## Work task
Your response should match the records line for line.

::: Extracted records

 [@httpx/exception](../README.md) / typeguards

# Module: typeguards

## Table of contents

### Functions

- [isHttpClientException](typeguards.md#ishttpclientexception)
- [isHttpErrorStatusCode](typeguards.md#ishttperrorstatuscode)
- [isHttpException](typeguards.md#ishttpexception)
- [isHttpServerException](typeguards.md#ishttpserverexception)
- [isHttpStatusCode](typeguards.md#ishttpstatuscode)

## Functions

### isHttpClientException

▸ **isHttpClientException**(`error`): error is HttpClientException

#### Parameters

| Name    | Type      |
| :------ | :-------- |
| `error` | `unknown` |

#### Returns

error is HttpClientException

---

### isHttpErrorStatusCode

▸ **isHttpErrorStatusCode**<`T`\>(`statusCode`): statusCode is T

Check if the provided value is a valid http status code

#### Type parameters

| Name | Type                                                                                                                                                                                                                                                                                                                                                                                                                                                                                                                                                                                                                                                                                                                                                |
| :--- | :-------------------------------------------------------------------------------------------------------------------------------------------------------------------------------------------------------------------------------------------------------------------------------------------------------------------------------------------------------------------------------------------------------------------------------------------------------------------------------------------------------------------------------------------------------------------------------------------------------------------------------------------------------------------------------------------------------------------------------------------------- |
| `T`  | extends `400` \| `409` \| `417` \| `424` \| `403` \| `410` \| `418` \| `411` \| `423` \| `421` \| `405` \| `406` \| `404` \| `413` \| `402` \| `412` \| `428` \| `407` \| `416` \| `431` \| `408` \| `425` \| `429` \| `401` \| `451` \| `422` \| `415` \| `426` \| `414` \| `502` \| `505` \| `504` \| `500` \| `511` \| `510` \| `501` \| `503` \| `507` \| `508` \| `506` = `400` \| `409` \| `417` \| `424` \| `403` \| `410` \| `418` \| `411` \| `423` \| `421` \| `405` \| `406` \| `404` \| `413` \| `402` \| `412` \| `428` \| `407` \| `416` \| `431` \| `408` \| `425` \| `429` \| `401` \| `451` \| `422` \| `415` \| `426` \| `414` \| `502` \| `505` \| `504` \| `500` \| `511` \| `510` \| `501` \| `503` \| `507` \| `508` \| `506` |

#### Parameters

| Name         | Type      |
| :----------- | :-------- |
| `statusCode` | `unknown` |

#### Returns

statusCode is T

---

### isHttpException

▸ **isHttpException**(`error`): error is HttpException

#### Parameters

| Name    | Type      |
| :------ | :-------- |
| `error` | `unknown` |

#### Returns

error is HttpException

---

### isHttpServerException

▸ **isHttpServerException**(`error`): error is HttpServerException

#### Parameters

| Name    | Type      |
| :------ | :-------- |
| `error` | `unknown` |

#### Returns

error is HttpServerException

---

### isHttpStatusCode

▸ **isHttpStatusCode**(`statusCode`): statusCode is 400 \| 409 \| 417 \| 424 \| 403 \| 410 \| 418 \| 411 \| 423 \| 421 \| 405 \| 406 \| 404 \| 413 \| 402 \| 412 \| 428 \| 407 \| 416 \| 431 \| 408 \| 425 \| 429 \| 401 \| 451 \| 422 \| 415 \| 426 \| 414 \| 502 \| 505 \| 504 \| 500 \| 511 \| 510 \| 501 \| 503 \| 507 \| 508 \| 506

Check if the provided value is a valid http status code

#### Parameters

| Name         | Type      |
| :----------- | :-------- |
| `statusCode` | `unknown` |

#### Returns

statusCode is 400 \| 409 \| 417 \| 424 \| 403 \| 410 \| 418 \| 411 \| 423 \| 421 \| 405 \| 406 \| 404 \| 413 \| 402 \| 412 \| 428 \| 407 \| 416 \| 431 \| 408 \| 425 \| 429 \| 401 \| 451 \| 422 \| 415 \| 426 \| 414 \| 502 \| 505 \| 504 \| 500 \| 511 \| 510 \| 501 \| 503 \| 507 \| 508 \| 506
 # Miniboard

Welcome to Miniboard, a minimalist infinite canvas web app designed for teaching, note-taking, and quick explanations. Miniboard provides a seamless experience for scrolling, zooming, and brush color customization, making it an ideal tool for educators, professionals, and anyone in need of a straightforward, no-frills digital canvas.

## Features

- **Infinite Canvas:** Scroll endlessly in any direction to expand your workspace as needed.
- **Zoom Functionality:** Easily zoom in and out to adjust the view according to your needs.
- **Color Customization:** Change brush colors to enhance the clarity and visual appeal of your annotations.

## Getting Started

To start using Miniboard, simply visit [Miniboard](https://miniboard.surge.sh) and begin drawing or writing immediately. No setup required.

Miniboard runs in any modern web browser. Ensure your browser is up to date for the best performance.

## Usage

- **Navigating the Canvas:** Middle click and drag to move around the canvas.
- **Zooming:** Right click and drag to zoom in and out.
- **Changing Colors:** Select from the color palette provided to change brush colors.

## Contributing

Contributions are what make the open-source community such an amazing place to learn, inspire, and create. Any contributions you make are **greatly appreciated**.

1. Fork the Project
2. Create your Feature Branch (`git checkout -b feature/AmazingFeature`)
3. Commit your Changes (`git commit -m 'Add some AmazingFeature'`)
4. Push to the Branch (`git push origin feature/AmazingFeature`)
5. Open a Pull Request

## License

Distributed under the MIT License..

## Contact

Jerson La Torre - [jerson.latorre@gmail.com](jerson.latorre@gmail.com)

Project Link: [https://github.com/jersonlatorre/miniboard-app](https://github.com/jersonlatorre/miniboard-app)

::::::

## Final answer
 [@httpx/exception](../README.md) / typeguards

# Module: typeguards

## Table of contents

### Functions

- [isHttpClientException](typeguards.md#ishttpclientexception)
- [isHttpErrorStatusCode](typeguards.md#ishttperrorstatuscode)
- [isHttpException](typeguards.md#ishttpexception)
- [isHttpServerException](typeguards.md#ishttpserverexception)
- [isHttpStatusCode](typeguards.md#ishttpstatuscode)

## Functions

### isHttpClientException

▸ **isHttpClientException**(`error`): error is HttpClientException

#### Parameters

| Name    | Type      |
| :------ | :-------- |
| `error` | `unknown` |

#### Returns

error is HttpClientException

---

### isHttpErrorStatusCode

▸ **isHttpErrorStatusCode**<`T`\>(`statusCode`): statusCode is T

Check if the provided value is a valid http status code

#### Type parameters

| Name | Type                                                                                                                                                                                                                                                                                                                                                                                                                                                                                                                                                                                                                                                                                                                                                |
| :--- | :-------------------------------------------------------------------------------------------------------------------------------------------------------------------------------------------------------------------------------------------------------------------------------------------------------------------------------------------------------------------------------------------------------------------------------------------------------------------------------------------------------------------------------------------------------------------------------------------------------------------------------------------------------------------------------------------------------------------------------------------------- |
| `T`  | extends `400` \| `409` \| `417` \| `424` \| `403` \| `410` \| `418` \| `411` \| `423` \| `421` \| `405` \| `406` \| `404` \| `413` \| `402` \| `412` \| `428` \| `407` \| `416` \| `431` \| `408` \| `425` \| `429` \| `401` \| `451` \| `422` \| `415` \| `426` \| `414` \| `502` \| `505` \| `504` \| `500` \| `511` \| `510` \| `501` \| `503` \| `507` \| `508` \| `506` = `400` \| `409` \| `417` \| `424` \| `403` \| `410` \| `418` \| `411` \| `423` \| `421` \| `405` \| `406` \| `404` \| `413` \| `402` \| `412` \| `428` \| `407` \| `416` \| `431` \| `408` \| `425` \| `429` \| `401` \| `451` \| `422` \| `415` \| `426` \| `414` \| `502` \| `505` \| `504` \| `500` \| `511` \| `510` \| `501` \| `503` \| `507` \| `508` \| `506` |

#### Parameters

| Name         | Type      |
| :----------- | :-------- |
| `statusCode` | `unknown` |

#### Returns

statusCode is T

---

### isHttpException

▸ **isHttpException**(`error`): error is HttpException

#### Parameters

| Name    | Type      |
| :------ | :-------- |
| `error` | `unknown` |

#### Returns

error is HttpException

---

### isHttpServerException

▸ **isHttpServerException**(`error`): error is HttpServerException

#### Parameters

| Name    | Type      |
| :------ | :-------- |
| `error` | `unknown` |

#### Returns

error is HttpServerException

---

### isHttpStatusCode

▸ **isHttpStatusCode**(`statusCode`): statusCode is 400 \| 409 \| 417 \| 424 \| 403 \| 410 \| 418 \| 411 \| 423 \| 421 \| 405 \| 406 \| 404 \| 413 \| 402 \| 412 \| 428 \| 407 \| 416 \| 431 \| 408 \| 425 \| 429 \| 401 \| 451 \| 422 \| 415 \| 426 \| 414 \| 502 \| 505 \| 504 \| 500 \| 511 \| 510 \| 501 \| 503 \| 507 \| 508 \| 506

Check if the provided value is a valid http status code

#### Parameters

| Name         | Type      |
| :----------- | :-------- |
| `statusCode` | `unknown` |

#### Returns

statusCode is 400 \| 409 \| 417 \| 424 \| 403 \| 410 \| 418 \| 411 \| 423 \| 421 \| 405 \| 406 \| 404 \| 413 \| 402 \| 412 \| 428 \| 407 \| 416 \| 431 \| 408 \| 425 \| 429 \| 401 \| 451 \| 422 \| 415 \| 426 \| 414 \| 502 \| 505 \| 504 \| 500 \| 511 \| 510 \| 501 \| 503 \| 507 \| 508 \| 506
 # Miniboard

Welcome to Miniboard, a minimalist infinite canvas web app designed for teaching, note-taking, and quick explanations. Miniboard provides a seamless experience for scrolling, zooming, and brush color customization, making it an ideal tool for educators, professionals, and anyone in need of a straightforward, no-frills digital canvas.

## Features

- **Infinite Canvas:** Scroll endlessly in any direction to expand your workspace as needed.
- **Zoom Functionality:** Easily zoom in and out to adjust the view according to your needs.
- **Color Customization:** Change brush colors to enhance the clarity and visual appeal of your annotations.

## Getting Started

To start using Miniboard, simply visit [Miniboard](https://miniboard.surge.sh) and begin drawing or writing immediately. No setup required.

Miniboard runs in any modern web browser. Ensure your browser is up to date for the best performance.

## Usage

- **Navigating the Canvas:** Middle click and drag to move around the canvas.
- **Zooming:** Right click and drag to zoom in and out.
- **Changing Colors:** Select from the color palette provided to change brush colors.

## Contributing

Contributions are what make the open-source community such an amazing place to learn, inspire, and create. Any contributions you make are **greatly appreciated**.

1. Fork the Project
2. Create your Feature Branch (`git checkout -b feature/AmazingFeature`)
3. Commit your Changes (`git commit -m 'Add some AmazingFeature'`)
4. Push to the Branch (`git push origin feature/AmazingFeature`)
5. Open a Pull Request

## License

Distributed under the MIT License..

## Contact

Jerson La Torre - [jerson.latorre@gmail.com](jerson.latorre@gmail.com)

Project Link: [https://github.com/jersonlatorre/miniboard-app](https://github.com/jersonlatorre/miniboard-app)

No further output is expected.